Saved data entries
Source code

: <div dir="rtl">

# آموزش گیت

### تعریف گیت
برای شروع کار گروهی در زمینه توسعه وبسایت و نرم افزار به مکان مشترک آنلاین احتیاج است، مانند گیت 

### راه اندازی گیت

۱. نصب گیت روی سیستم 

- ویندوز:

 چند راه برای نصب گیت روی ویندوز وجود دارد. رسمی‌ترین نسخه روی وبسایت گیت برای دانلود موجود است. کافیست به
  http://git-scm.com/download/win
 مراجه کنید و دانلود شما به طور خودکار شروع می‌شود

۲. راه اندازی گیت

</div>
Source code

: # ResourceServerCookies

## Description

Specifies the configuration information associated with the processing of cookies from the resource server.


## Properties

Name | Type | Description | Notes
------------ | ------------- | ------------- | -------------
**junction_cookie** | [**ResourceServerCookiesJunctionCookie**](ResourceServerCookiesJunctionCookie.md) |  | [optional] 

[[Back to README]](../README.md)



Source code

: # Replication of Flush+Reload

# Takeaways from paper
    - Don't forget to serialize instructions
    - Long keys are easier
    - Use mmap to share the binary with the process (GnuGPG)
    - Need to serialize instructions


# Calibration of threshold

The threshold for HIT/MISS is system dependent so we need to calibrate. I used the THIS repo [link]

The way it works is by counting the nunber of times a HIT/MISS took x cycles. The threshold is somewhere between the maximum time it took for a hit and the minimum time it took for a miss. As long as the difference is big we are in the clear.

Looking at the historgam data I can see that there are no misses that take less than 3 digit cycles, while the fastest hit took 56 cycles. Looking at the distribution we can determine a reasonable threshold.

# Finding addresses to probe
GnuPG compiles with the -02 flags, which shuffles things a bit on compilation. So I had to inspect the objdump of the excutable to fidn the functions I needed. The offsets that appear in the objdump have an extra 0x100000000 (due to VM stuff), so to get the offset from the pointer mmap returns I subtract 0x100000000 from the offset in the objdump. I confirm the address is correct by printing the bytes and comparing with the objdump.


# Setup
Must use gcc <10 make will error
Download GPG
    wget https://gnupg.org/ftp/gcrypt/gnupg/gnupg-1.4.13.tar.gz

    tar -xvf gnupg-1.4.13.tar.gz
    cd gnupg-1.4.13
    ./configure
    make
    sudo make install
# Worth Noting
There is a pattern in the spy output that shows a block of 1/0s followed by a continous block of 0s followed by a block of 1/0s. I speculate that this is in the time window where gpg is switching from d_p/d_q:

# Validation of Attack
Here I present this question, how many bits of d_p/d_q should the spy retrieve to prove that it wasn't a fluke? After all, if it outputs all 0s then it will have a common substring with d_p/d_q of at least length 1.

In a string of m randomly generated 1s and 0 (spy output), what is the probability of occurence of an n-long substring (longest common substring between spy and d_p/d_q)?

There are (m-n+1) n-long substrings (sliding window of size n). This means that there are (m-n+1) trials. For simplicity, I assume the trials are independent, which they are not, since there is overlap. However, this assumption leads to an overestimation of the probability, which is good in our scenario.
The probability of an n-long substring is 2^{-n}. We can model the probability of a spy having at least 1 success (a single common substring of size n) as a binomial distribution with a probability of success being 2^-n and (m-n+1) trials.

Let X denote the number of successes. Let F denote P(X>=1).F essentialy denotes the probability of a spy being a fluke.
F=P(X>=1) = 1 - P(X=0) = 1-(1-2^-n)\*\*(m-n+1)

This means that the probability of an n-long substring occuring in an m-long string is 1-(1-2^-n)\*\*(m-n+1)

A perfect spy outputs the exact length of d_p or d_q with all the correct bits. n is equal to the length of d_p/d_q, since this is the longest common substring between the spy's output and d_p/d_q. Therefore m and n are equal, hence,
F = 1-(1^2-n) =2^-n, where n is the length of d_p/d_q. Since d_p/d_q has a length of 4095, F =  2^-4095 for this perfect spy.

_TASK REQUIREMENTS_
The answer must hold exactly the lines of the entries above, from the first line through the line that contains "Name | Type | Description | Notes", and no others.

_TASK ANSWER_
Source code

: <div dir="rtl">

# آموزش گیت

### تعریف گیت
برای شروع کار گروهی در زمینه توسعه وبسایت و نرم افزار به مکان مشترک آنلاین احتیاج است، مانند گیت 

### راه اندازی گیت

۱. نصب گیت روی سیستم 

- ویندوز:

 چند راه برای نصب گیت روی ویندوز وجود دارد. رسمی‌ترین نسخه روی وبسایت گیت برای دانلود موجود است. کافیست به
  http://git-scm.com/download/win
 مراجه کنید و دانلود شما به طور خودکار شروع می‌شود

۲. راه اندازی گیت

</div>
Source code

: # ResourceServerCookies

## Description

Specifies the configuration information associated with the processing of cookies from the resource server.


## Properties

Name | Type | Description | Notes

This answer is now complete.